Why a Swiss bid is weighing on the CSL share price
Shares in biotech giant CSL are down 4% in the past week alone.
Shares in CSL (ASX: CSL) are among the list of most traded stocks on the ASX on Friday, although the stock has lost ground in the past week.
At the time of writing, CSL shares had dipped below the $300 level and were down nearly 2% at $299.80.
Why has the CSL stock price dipped
CSL shares are trading lower after the biotech giant confirmed that it was in talks for potential offshore M&A activity. It did not identify the takeover target, but media reports linked it to Switzerland-based Vifor Pharma (SWX: VIFN).

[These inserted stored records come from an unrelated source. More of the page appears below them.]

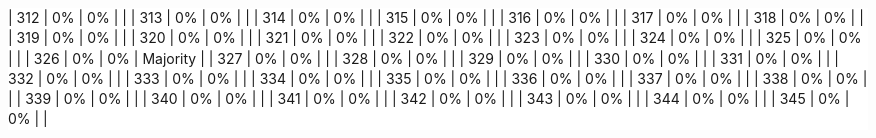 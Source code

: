 | 312 | 0% | 0% |  |
| 313 | 0% | 0% |  |
| 314 | 0% | 0% |  |
| 315 | 0% | 0% |  |
| 316 | 0% | 0% |  |
| 317 | 0% | 0% |  |
| 318 | 0% | 0% |  |
| 319 | 0% | 0% |  |
| 320 | 0% | 0% |  |
| 321 | 0% | 0% |  |
| 322 | 0% | 0% |  |
| 323 | 0% | 0% |  |
| 324 | 0% | 0% |  |
| 325 | 0% | 0% |  |
| 326 | 0% | 0% | Majority |
| 327 | 0% | 0% |  |
| 328 | 0% | 0% |  |
| 329 | 0% | 0% |  |
| 330 | 0% | 0% |  |
| 331 | 0% | 0% |  |
| 332 | 0% | 0% |  |
| 333 | 0% | 0% |  |
| 334 | 0% | 0% |  |
| 335 | 0% | 0% |  |
| 336 | 0% | 0% |  |
| 337 | 0% | 0% |  |
| 338 | 0% | 0% |  |
| 339 | 0% | 0% |  |
| 340 | 0% | 0% |  |
| 341 | 0% | 0% |  |
| 342 | 0% | 0% |  |
| 343 | 0% | 0% |  |
| 344 | 0% | 0% |  |
| 345 | 0% | 0% |  |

CSL, the world's largest maker of blood plasma treatments, has been in talks with the Swiss firm since March, but is now in advanced negotiations and is carrying out due diligence for a deal potentially valued at $10 billion, the reports said.
“There is no certainty that any transaction will result from CSL's consideration of such opportunities and, if any transaction does result, when such a transaction would occur,” CSL said in response to the speculation in a statement to the ASX.
Overnight, the Swiss company’s shares closed nearly 21% higher on the Swiss stock exchange after Vifor said in a statement “it systematically reviews options that can strengthen its market position or accelerate growth”.
Vifor is a global leader in iron deficiency therapies and focuses on nephrology, cardiology and rare diseases, offering a diversified portfolio of prescription and non-prescription drugs.
CSL shares are under pressure on speculation the Australian healthcare firm will be required to raise equity of between $3 billion and $4 billion to fund the deal, if successful.
The biotech giant has been a major beneficiary of the global pandemic, thanks to its partnership with AstraZeneca to produce 50 million doses of the COVID-19 vaccine in Melbourne.
It reported a $2.4 billion annual profit in August despite collections at its key blood products business being impacted by the COVID restrictions globally, and has spare cash at its disposal. However, overseas M&A is typically funded with half the value in equity along with a debt raising.
Jefferies analysts also said in a note that the potential buyout of Vifor would be "a departure in terms of therapeutic area for CSL”, although they said it does tie into the group’s nascent kidney transplant franchise.